Count up the lines below in which the string "about" appears. The reply should be that number alone.

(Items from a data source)
[Start of section]

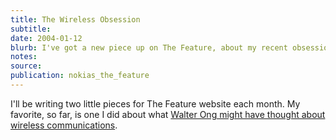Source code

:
 ```yaml
---
title: The Wireless Obsession
subtitle:
date: 2004-01-12
blurb: I've got a new piece up on The Feature, about my recent obsession with doing things wirelessly.
notes:
source:
publication: nokias_the_feature
---
```


I'll be writing two little pieces for The Feature website each month. My favorite, so far, is one I did about what [Walter Ong might have thought about wireless communications](http://www.thefeature.com/article?articleid=100290).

[End of section]

▶ Exercise answer
2